AVAILABLE DATA -
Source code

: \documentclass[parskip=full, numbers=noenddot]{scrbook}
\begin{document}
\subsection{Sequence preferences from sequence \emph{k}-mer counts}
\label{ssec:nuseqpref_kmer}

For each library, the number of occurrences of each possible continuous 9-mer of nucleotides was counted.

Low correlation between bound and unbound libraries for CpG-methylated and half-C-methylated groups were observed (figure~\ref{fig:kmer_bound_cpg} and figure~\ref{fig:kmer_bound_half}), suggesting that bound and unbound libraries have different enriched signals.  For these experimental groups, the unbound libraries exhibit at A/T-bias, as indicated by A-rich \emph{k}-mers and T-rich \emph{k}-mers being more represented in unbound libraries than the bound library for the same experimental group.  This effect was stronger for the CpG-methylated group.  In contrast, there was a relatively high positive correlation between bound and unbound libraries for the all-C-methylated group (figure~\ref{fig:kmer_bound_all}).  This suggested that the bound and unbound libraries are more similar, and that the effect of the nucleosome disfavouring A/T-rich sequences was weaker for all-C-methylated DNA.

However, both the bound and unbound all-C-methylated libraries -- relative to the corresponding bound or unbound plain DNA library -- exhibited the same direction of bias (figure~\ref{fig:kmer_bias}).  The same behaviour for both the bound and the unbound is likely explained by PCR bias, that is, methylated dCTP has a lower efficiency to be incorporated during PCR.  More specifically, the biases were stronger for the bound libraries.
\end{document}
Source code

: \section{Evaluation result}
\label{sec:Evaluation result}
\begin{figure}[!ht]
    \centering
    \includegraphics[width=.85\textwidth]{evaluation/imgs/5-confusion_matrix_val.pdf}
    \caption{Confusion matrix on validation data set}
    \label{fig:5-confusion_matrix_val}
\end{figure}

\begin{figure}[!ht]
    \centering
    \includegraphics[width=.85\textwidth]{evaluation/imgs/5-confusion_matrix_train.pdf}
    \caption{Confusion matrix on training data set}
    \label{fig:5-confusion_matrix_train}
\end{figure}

--

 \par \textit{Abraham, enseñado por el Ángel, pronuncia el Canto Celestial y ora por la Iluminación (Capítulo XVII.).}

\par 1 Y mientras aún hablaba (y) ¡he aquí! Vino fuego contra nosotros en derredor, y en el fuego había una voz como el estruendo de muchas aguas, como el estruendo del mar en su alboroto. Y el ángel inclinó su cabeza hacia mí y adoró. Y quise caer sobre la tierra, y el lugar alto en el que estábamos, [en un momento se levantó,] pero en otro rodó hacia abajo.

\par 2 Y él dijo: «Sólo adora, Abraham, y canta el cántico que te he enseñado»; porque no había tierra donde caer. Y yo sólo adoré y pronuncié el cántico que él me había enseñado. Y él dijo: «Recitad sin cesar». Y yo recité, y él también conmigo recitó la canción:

---

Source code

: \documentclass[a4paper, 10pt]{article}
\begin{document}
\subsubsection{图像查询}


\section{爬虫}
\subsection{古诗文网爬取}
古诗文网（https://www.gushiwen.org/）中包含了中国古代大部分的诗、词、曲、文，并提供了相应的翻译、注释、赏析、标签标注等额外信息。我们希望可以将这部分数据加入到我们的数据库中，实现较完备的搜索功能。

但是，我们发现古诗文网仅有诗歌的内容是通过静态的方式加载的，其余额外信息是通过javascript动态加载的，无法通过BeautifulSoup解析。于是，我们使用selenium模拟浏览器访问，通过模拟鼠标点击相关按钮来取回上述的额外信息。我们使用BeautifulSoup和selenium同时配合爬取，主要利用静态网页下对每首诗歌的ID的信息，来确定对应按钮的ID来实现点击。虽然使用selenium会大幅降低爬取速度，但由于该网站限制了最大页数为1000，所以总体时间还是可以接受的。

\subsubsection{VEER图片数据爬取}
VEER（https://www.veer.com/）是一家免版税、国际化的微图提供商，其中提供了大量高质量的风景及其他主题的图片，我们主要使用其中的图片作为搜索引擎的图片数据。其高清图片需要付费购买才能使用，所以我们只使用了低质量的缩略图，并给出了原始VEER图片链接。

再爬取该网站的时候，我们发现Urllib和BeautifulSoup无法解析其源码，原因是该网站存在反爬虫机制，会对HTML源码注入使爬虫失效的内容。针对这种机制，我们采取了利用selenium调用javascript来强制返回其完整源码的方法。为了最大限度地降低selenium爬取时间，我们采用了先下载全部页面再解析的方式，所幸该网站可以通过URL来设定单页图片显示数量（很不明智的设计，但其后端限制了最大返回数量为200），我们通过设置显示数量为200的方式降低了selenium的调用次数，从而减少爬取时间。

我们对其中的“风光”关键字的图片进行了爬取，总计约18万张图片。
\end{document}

WHAT IS NEEDED -
Show each line from the listing above that includes the word "enseñado".

RESPONSE BOX -
 \par \textit{Abraham, enseñado por el Ángel, pronuncia el Canto Celestial y ora por la Iluminación (Capítulo XVII.).}
\par 2 Y él dijo: «Sólo adora, Abraham, y canta el cántico que te he enseñado»; porque no había tierra donde caer. Y yo sólo adoré y pronuncié el cántico que él me había enseñado. Y él dijo: «Recitad sin cesar». Y yo recité, y él también conmigo recitó la canción:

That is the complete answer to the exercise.